Could you show each line of the records that contains the word "warstwy"?

Saved data entries
[Start of section]

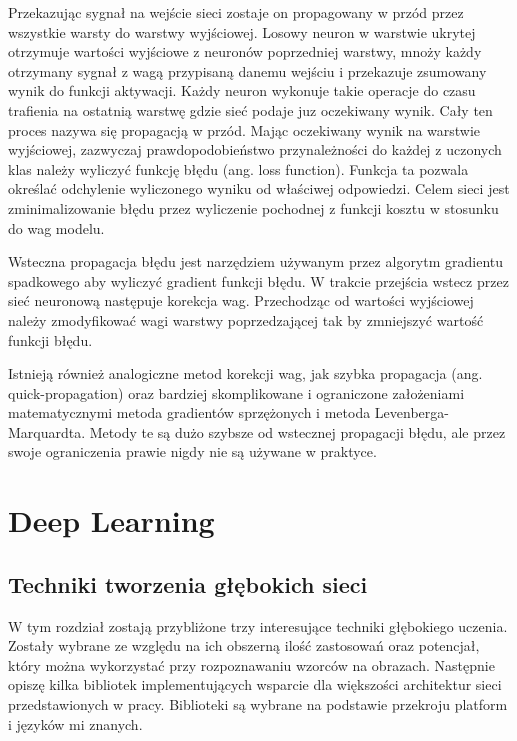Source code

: \documentclass[12pt,a4paper,twoside,titlepage,openright]{book}
\begin{document}
Przekazując sygnał na wejście sieci zostaje on propagowany w przód przez wszystkie warsty do warstwy wyjściowej. Losowy neuron w warstwie ukrytej otrzymuje wartości wyjściowe z neuronów poprzedniej warstwy, mnoży każdy otrzymany sygnał z wagą przypisaną danemu wejściu i przekazuje zsumowany wynik do funkcji aktywacji. Każdy neuron wykonuje takie operacje do czasu trafienia na ostatnią warstwę gdzie sieć podaje juz oczekiwany wynik. Cały ten proces nazywa się propagacją w przód. Mając oczekiwany wynik na warstwie wyjściowej, zazwyczaj prawdopodobieństwo przynależności do każdej z uczonych klas należy wyliczyć funkcję błędu (ang. loss function). Funkcja ta pozwala określać odchylenie wyliczonego wyniku od właściwej odpowiedzi. Celem sieci jest zminimalizowanie błędu przez wyliczenie pochodnej z funkcji kosztu w stosunku do wag modelu.

Wsteczna propagacja błędu jest narzędziem używanym przez algorytm gradientu spadkowego aby wyliczyć gradient funkcji błędu. W trakcie przejścia wstecz przez sieć neuronową następuje korekcja wag. Przechodząc od wartości wyjściowej należy zmodyfikować wagi warstwy poprzedzającej tak by zmniejszyć wartość funkcji błędu.



Istnieją również analogiczne metod korekcji wag, jak szybka propagacja (ang. quick-propagation) oraz bardziej skomplikowane i ograniczone założeniami matematycznymi metoda gradientów sprzężonych i metoda Levenberga-Marquardta. Metody te są dużo szybsze od wstecznej propagacji błędu, ale przez swoje ograniczenia prawie nigdy nie są używane w praktyce. \cite{odkrywanieSieci}



\chapter{Deep Learning}
\section{Techniki tworzenia głębokich sieci}
W tym rozdział zostają przybliżone trzy interesujące techniki głębokiego uczenia. Zostały wybrane ze względu na ich obszerną ilość zastosowań oraz potencjał, który można wykorzystać przy rozpoznawaniu wzorców na obrazach. Następnie opiszę kilka bibliotek implementujących wsparcie dla większości architektur sieci przedstawionych w pracy. Biblioteki są wybrane na podstawie przekroju platform i języków mi znanych. 
\end{document}
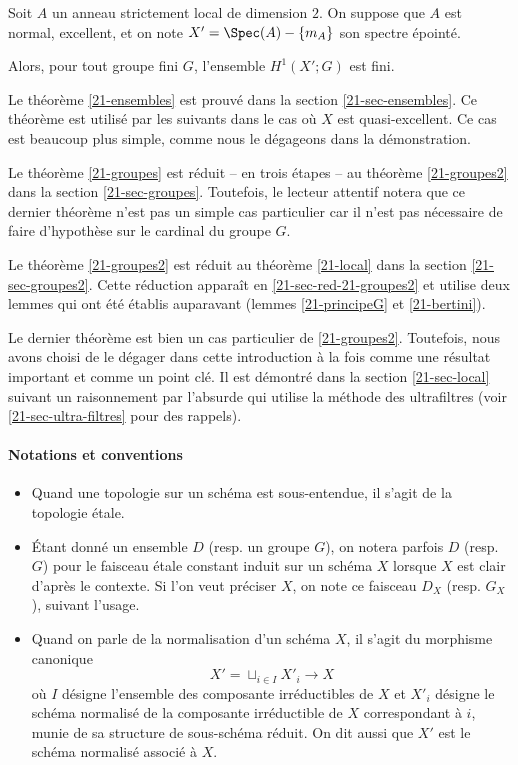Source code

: \documentclass[10pt]{../fichiers-configuration-latex/smfart}
\begin{document}
\begin{theoreme}[Gabber] \label{21-local}
Soit $A$ un anneau strictement local de dimension $2$.
On suppose que $A$ est normal, excellent, et on note $X'=\Spec(A)-\{\mathfrak{m}_A\}$
 son spectre épointé.

Alors, pour tout groupe fini $G$,
 l'ensemble $H^1(X';G)$ est fini.
\end{theoreme}

Le théorème \ref{21-ensembles} est prouvé dans la section \ref{21-sec-ensembles}.
Ce théorème est utilisé par les suivants dans le cas où $X$ est quasi-excellent.
Ce cas est beaucoup plus simple, comme nous le dégageons dans la démonstration.

Le théorème \ref{21-groupes} est réduit -- en trois étapes --
 au théorème \ref{21-groupes2} dans la section \ref{21-sec-groupes}.
Toutefois, le lecteur attentif notera que ce dernier théorème 
 n'est pas un simple cas particulier car il n'est pas nécessaire
 de faire d'hypothèse sur le cardinal du groupe $G$.

Le théorème \ref{21-groupes2} est réduit au théorème \ref{21-local}
 dans la section \ref{21-sec-groupes2}.
Cette réduction apparaît en \ref{21-sec-red-21-groupes2}
 et utilise deux lemmes qui ont été établis auparavant 
 (lemmes \ref{21-principeG} et \ref{21-bertini}).

Le dernier théorème est bien un cas particulier de \ref{21-groupes2}.
Toutefois, nous avons choisi de le dégager dans cette introduction
 à la fois comme une résultat important
  et comme un point clé.
Il est démontré dans la section \ref{21-sec-local}
 suivant un raisonnement par l'absurde qui utilise
 la méthode des ultrafiltres (voir \ref{21-sec-ultra-filtres} pour des rappels).

\paragraph*{Notations et conventions}
\begin{itemize}
\item Quand une topologie
 sur un schéma est sous-entendue, il s'agit de la topologie étale.
\item
Étant donné un ensemble $D$ (resp. un groupe $G$), on notera parfois $D$ (resp. $G$)
 pour le faisceau étale constant induit sur un schéma $X$ lorsque $X$ est clair
 d'après le contexte. Si l'on veut préciser $X$,
 on note ce faisceau $D_X$ (resp. $G_X$), suivant l'usage.
\item
Quand on parle de la normalisation d'un schéma $X$,
 il s'agit du morphisme canonique
$$
X'=\sqcup_{i \in I} X'_i \rightarrow X
$$
où $I$ désigne l'ensemble des composante irréductibles de $X$
 et $X'_i$ désigne le schéma normalisé de la composante irréductible de $X$ correspondant
 à $i$, munie de sa structure de sous-schéma réduit.
On dit aussi que $X'$ est le schéma normalisé associé à $X$.
\end{itemize}
\end{document}
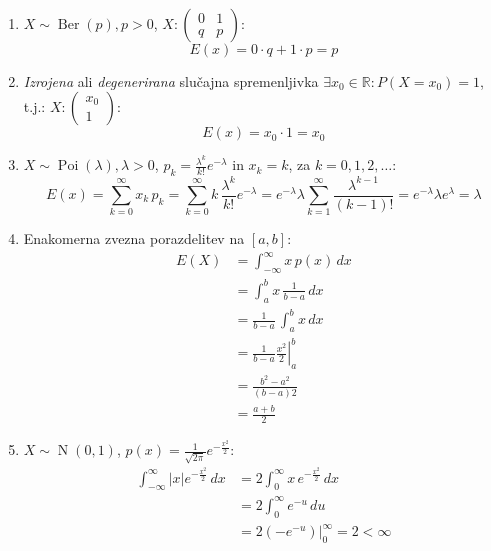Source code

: \documentclass[12pt]{book}
\theoremstyle{definition}
\theoremstyle{plain}
\theoremstyle{plain}
\theoremstyle{plain}
\theoremstyle{remark}
\begin{document}
\begin{zgled}
    ~
    
    \begin{enumerate}
        \item $X \sim \operatorname{Ber}(p), p >0$, $X:\left(\begin{array}{cc} 0 & 1 \\ q & p \end{array}\right)$:
        $$
        E(x)=0 \cdot q+1 \cdot p=p
        $$
        \item \emph{Izrojena} ali \emph{degenerirana} slučajna spremenljivka $\exists x_0 \in \mathbb{R}: P\left(X=x_0\right)=1$, t.j.: $X:\left(\begin{array}{c} x_0 \\ 1 \end{array}\right)$:
        $$
        E(x)=x_0 \cdot 1=x_0
        $$
        \item $X \sim \operatorname{Poi}(\lambda), \lambda >0$, $p_k=\frac{\lambda^k}{k !}  e^{-\lambda}$ in $x_k = k$, za $k=0, 1, 2, \ldots$:
        $$
        E(x)=\sum_{k=0}^{\infty} x_k \, p_k=\sum_{k=0}^{\infty} k \, \frac{\lambda^k}{k !}  e^{-\lambda}=e^{-\lambda} \lambda \sum_{k=1}^{\infty} \frac{\lambda^{k-1}}{(k-1) !} = e^{-\lambda} \lambda e^\lambda=\lambda
        $$
        \item Enakomerna zvezna porazdelitev na $[a, b]$:
        $$
        \begin{aligned}
            E(X)&=\int_{-\infty}^{\infty} x \, p(x) \, d x \\
            &=\int_a^b x \, \frac{1}{b-a} \, d x \\
            &=\frac{1}{b-a} \, \int_a^b x \,d x \\
            &=\left.\frac{1}{b-a} \frac{x^2}{2}\right|_a ^b \\
            &=\frac{b^2-a^2}{(b-a) 2} \\
            &=\frac{a+b}{2}
        \end{aligned}
        $$
        \item $X \sim \operatorname{N}(0,1)$, $p(x)=\frac{1}{\sqrt{2 \pi}} e^{-\frac{x^2}{2}}$:
        \begin{align*}
            \int_{-\infty}^{\infty}|x| e^{-\frac{x^2}{2}} \, d x&=2 \int_0^{\infty} x \, e^{-\frac{x^2}{2}} \, d x \\
            &=2 \int_0^{\infty} e^{-u} \, d u \tag{$\star$} \\
            &=\left.2 \left(-e^{-u}\right)\right|_0 ^{\infty}=2<\infty
        \end{align*}

\end{enumerate}
\end{zgled}
\end{document}
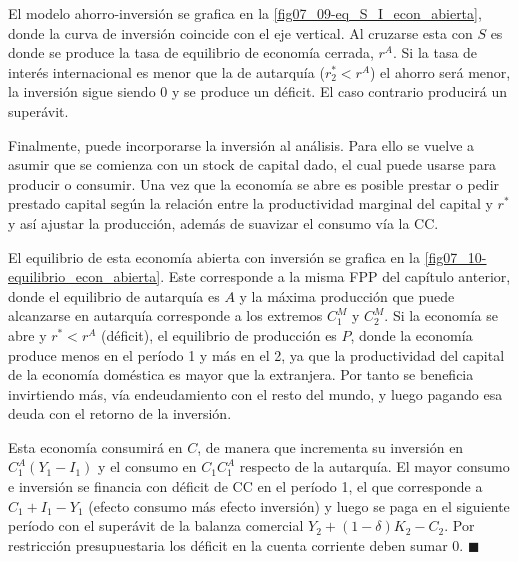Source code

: \documentclass[DeGregorioResumen]{subfiles}
\begin{document}
El modelo ahorro-inversión se grafica en la \autoref{fig07_09-eq_S_I_econ_abierta}, donde la curva de inversión coincide con el eje vertical. Al cruzarse esta con $S$ es donde se produce la tasa de equilibrio de economía cerrada, $r^A$. Si la tasa de interés internacional es menor que la de autarquía ($r_2^*<r^A$) el ahorro será menor, la inversión sigue siendo 0 y se produce un déficit. El caso contrario producirá un superávit.



Finalmente, puede incorporarse la inversión al análisis. Para ello se vuelve a asumir que se comienza con un stock de capital dado, el cual puede usarse para producir o consumir. Una vez que la economía se abre es posible prestar o pedir prestado capital según la relación entre la productividad marginal del capital y $r^*$ y así ajustar la producción, además de suavizar el consumo vía la CC.

El equilibrio de esta economía abierta con inversión se grafica en la \autoref{fig07_10-equilibrio_econ_abierta}. Este corresponde a la misma FPP del capítulo anterior, donde el equilibrio de autarquía es $A$ y la máxima producción que puede alcanzarse en autarquía corresponde a los extremos $C_1^M$ y $C_2^M$. Si la economía se abre y $r^*<r^A$ (déficit), el equilibrio de producción es $P$, donde la economía produce menos en el período 1 y más en el 2, ya que la productividad del capital de la economía doméstica es mayor que la extranjera. Por tanto se beneficia invirtiendo más, vía endeudamiento con el resto del mundo, y luego pagando esa deuda con el retorno de la inversión.

Esta economía consumirá en $C$, de manera que incrementa su inversión en $C_1^A(Y_1-I_1)$ y el consumo en $C_1C_1^A$ respecto de la autarquía. El mayor consumo e inversión se financia con déficit de CC en el período 1, el que corresponde a $C_1+I_1-Y_1$ (efecto consumo más efecto inversión) y luego se paga en el siguiente período con el superávit de la balanza comercial $Y_2+(1-\delta)K_2-C_2$. Por restricción presupuestaria los déficit en la cuenta corriente deben sumar 0. $\blacksquare$


\end{document}
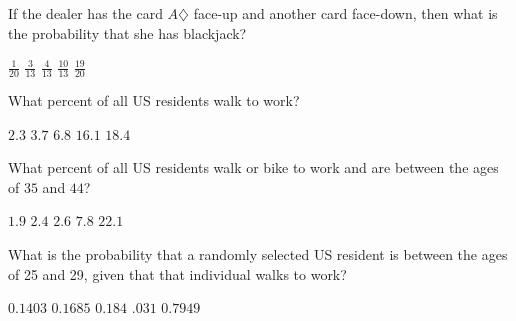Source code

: \documentclass[answers,12pt]{exam}
\begin{document}
\begin{questions}
\question\label{LastBJ}
If the dealer has the card $A\diamondsuit$
face-up and another card face-down, then what is the probability
that she has blackjack?\\
\begin{oneparchoices}
\choice $\frac{1}{20}$ %
\choice $\frac{3}{13}$ %
\correctchoice $\frac{4}{13}$
\choice $\frac{10}{13}$
\choice $\frac{19}{20}$ %
\end{oneparchoices}


\question\label{FirstWalk}
What percent of all US residents walk to work?\\
\begin{oneparchoices}
\choice $2.3$ %
\choice $3.7$ %
\choice $6.8$ %
\choice $16.1$ %
\correctchoice $18.4$
\end{oneparchoices}

\question
What percent of all US residents walk or bike to work
and are between the ages of $35$ and $44$?\\
\begin{oneparchoices}
\choice $1.9$ %
\correctchoice $2.4$
\choice $2.6$ %
\choice $7.8$ %
\choice $22.1$ %
\end{oneparchoices}

\question
What is the probability that a randomly selected US resident
is between the ages of 25 and 29, given that that individual
walks to work?\\
\begin{oneparchoices}
\choice $0.1403$ %
\correctchoice $0.1685$
\choice $0.184$ %
\choice $.031$ %
\choice $0.7949$ %
\end{oneparchoices}


\end{questions}
\end{document}
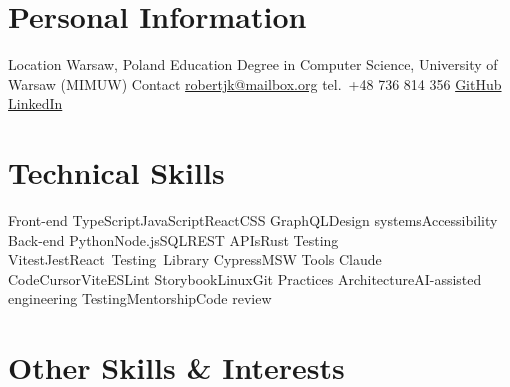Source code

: 

\section{Personal Information}

\begin{sectionlist}
    \sectionlistitem
        {Location}
        {Warsaw, Poland}
    \sectionlistitem
        {Education}
        {
            Degree in Computer Science, University of Warsaw (MIMUW)
        }
    \sectionlistitem
        {Contact}
        {
            \href{mailto:robertjk@mailbox.org}{robertjk@mailbox.org}\inlinesep
            tel.~+48 736 814 356\inlinesep
            \href{https://github.com/robertjk}{GitHub}\inlinesep
            \href{https://www.linkedin.com/in/robert-kusznier}{LinkedIn}
        }
\end{sectionlist}


\section{Technical Skills}

\begin{sectionlist}
    \sectionlistitem
        {Front-end}
        {TypeScript\inlinesep JavaScript\inlinesep React\inlinesep CSS\inlinesep
        GraphQL\inlinesep Design systems\inlinesep Accessibility }
    \sectionlistitem
        {Back-end}
        {Python\inlinesep Node.js\inlinesep SQL\inlinesep REST
        APIs\inlinesep Rust}
    \sectionlistitem
        {Testing}
        {Vitest\inlinesep Jest\inlinesep React~Testing~Library\inlinesep
        Cypress\inlinesep MSW}
    \sectionlistitem
        {Tools}
        {Claude Code\inlinesep Cursor\inlinesep Vite\inlinesep ESLint\inlinesep
        Storybook\inlinesep Linux\inlinesep Git}
    \sectionlistitem
        {Practices}
        {Architecture\inlinesep AI-assisted engineering\inlinesep
        Testing\inlinesep Mentorship\inlinesep Code review}
\end{sectionlist}


\section{Other Skills \& Interests}


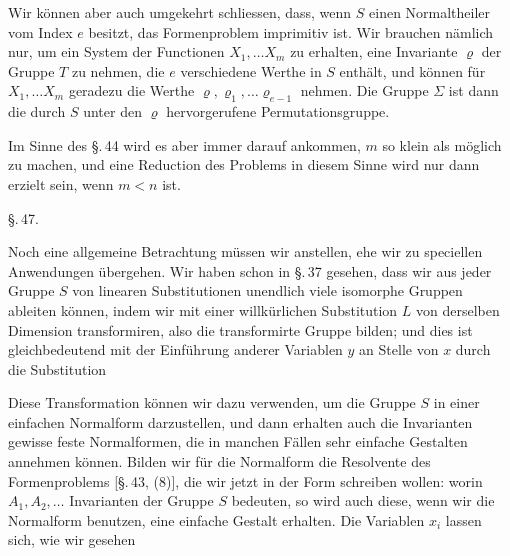 

Wir können aber auch umgekehrt schliessen, dass, wenn $S$ einen Normaltheiler vom Index $e$ besitzt, das Formenproblem imprimitiv ist. Wir brauchen nämlich nur, um ein System der Functionen $X_1, \ldots X_m$ zu erhalten, eine Invariante $\varrho$ der Gruppe $T$ zu nehmen, die $e$ verschiedene Werthe in $S$ enthält, und können für $X_1, \ldots X_m$ geradezu die Werthe $\varrho, \varrho_1, \ldots \varrho_{e-1}$ nehmen. Die Gruppe $\Sigma$ ist dann die durch $S$ unter den $\varrho$ hervorgerufene Permutationsgruppe.

Im Sinne des \S.\,44 wird es aber immer darauf ankommen, $m$ so klein als möglich zu machen, und eine Reduction des Problems in diesem Sinne wird nur dann erzielt sein, wenn $m < n$ ist.

\begin{center}
\S.\,47.

\end{center}

Noch eine allgemeine Betrachtung müssen wir anstellen, ehe wir zu speciellen Anwendungen übergehen. Wir haben schon in \S.\,37 gesehen, dass wir aus jeder Gruppe $S$ von linearen Substitutionen unendlich viele isomorphe Gruppen ableiten können, indem wir mit einer willkürlichen Substitution $L$ von derselben Dimension transformiren, also die transformirte Gruppe
bilden; und dies ist gleichbedeutend mit der Einführung anderer Variablen $y$ an Stelle von $x$ durch die Substitution

Diese Transformation können wir dazu verwenden, um die Gruppe $S$ in einer einfachen Normalform darzustellen, und dann erhalten auch die Invarianten gewisse feste Normalformen, die in manchen Fällen sehr einfache Gestalten annehmen können. Bilden wir für die Normalform die Resolvente des Formenproblems [\S.\,43, (8)], die wir jetzt in der Form schreiben wollen:
worin $A_1, A_2, \ldots$ Invarianten der Gruppe $S$ bedeuten, so wird auch diese, wenn wir die Normalform benutzen, eine einfache Gestalt erhalten. Die Variablen $x_i$ lassen sich, wie wir gesehen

[End of section]

• **Response box**:
Przekazując sygnał na wejście sieci zostaje on propagowany w przód przez wszystkie warsty do warstwy wyjściowej. Losowy neuron w warstwie ukrytej otrzymuje wartości wyjściowe z neuronów poprzedniej warstwy, mnoży każdy otrzymany sygnał z wagą przypisaną danemu wejściu i przekazuje zsumowany wynik do funkcji aktywacji. Każdy neuron wykonuje takie operacje do czasu trafienia na ostatnią warstwę gdzie sieć podaje juz oczekiwany wynik. Cały ten proces nazywa się propagacją w przód. Mając oczekiwany wynik na warstwie wyjściowej, zazwyczaj prawdopodobieństwo przynależności do każdej z uczonych klas należy wyliczyć funkcję błędu (ang. loss function). Funkcja ta pozwala określać odchylenie wyliczonego wyniku od właściwej odpowiedzi. Celem sieci jest zminimalizowanie błędu przez wyliczenie pochodnej z funkcji kosztu w stosunku do wag modelu.
Wsteczna propagacja błędu jest narzędziem używanym przez algorytm gradientu spadkowego aby wyliczyć gradient funkcji błędu. W trakcie przejścia wstecz przez sieć neuronową następuje korekcja wag. Przechodząc od wartości wyjściowej należy zmodyfikować wagi warstwy poprzedzającej tak by zmniejszyć wartość funkcji błędu.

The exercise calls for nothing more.